# YOUR TASK
Filter the records below for the word "AESKey". Copy each line that holds it.

# RECORDS TO PROCESS
# # #

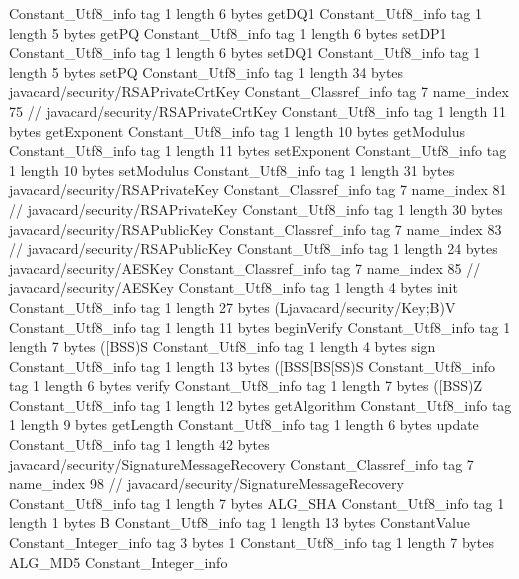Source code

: {{{		}
		Constant_Utf8_info {
			tag	1
			length	6
			bytes	getDQ1
		}
		Constant_Utf8_info {
			tag	1
			length	5
			bytes	getPQ
		}
		Constant_Utf8_info {
			tag	1
			length	6
			bytes	setDP1
		}
		Constant_Utf8_info {
			tag	1
			length	6
			bytes	setDQ1
		}
		Constant_Utf8_info {
			tag	1
			length	5
			bytes	setPQ
		}
		Constant_Utf8_info {
			tag	1
			length	34
			bytes	javacard/security/RSAPrivateCrtKey
		}
		Constant_Classref_info {
			tag	7
			name_index	75		// javacard/security/RSAPrivateCrtKey
		}
		Constant_Utf8_info {
			tag	1
			length	11
			bytes	getExponent
		}
		Constant_Utf8_info {
			tag	1
			length	10
			bytes	getModulus
		}
		Constant_Utf8_info {
			tag	1
			length	11
			bytes	setExponent
		}
		Constant_Utf8_info {
			tag	1
			length	10
			bytes	setModulus
		}
		Constant_Utf8_info {
			tag	1
			length	31
			bytes	javacard/security/RSAPrivateKey
		}
		Constant_Classref_info {
			tag	7
			name_index	81		// javacard/security/RSAPrivateKey
		}
		Constant_Utf8_info {
			tag	1
			length	30
			bytes	javacard/security/RSAPublicKey
		}
		Constant_Classref_info {
			tag	7
			name_index	83		// javacard/security/RSAPublicKey
		}
		Constant_Utf8_info {
			tag	1
			length	24
			bytes	javacard/security/AESKey
		}
		Constant_Classref_info {
			tag	7
			name_index	85		// javacard/security/AESKey
		}
		Constant_Utf8_info {
			tag	1
			length	4
			bytes	init
		}
		Constant_Utf8_info {
			tag	1
			length	27
			bytes	(Ljavacard/security/Key;B)V
		}
		Constant_Utf8_info {
			tag	1
			length	11
			bytes	beginVerify
		}
		Constant_Utf8_info {
			tag	1
			length	7
			bytes	([BSS)S
		}
		Constant_Utf8_info {
			tag	1
			length	4
			bytes	sign
		}
		Constant_Utf8_info {
			tag	1
			length	13
			bytes	([BSS[BS[SS)S
		}
		Constant_Utf8_info {
			tag	1
			length	6
			bytes	verify
		}
		Constant_Utf8_info {
			tag	1
			length	7
			bytes	([BSS)Z
		}
		Constant_Utf8_info {
			tag	1
			length	12
			bytes	getAlgorithm
		}
		Constant_Utf8_info {
			tag	1
			length	9
			bytes	getLength
		}
		Constant_Utf8_info {
			tag	1
			length	6
			bytes	update
		}
		Constant_Utf8_info {
			tag	1
			length	42
			bytes	javacard/security/SignatureMessageRecovery
		}
		Constant_Classref_info {
			tag	7
			name_index	98		// javacard/security/SignatureMessageRecovery
		}
		Constant_Utf8_info {
			tag	1
			length	7
			bytes	ALG_SHA
		}
		Constant_Utf8_info {
			tag	1
			length	1
			bytes	B
		}
		Constant_Utf8_info {
			tag	1
			length	13
			bytes	ConstantValue
		}
		Constant_Integer_info {
			tag	3
			bytes	1
		}
		Constant_Utf8_info {
			tag	1
			length	7
			bytes	ALG_MD5
		}
		Constant_Integer_info {
}}}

# # #

# ANSWER BOX
			bytes	javacard/security/AESKey
			name_index	85		// javacard/security/AESKey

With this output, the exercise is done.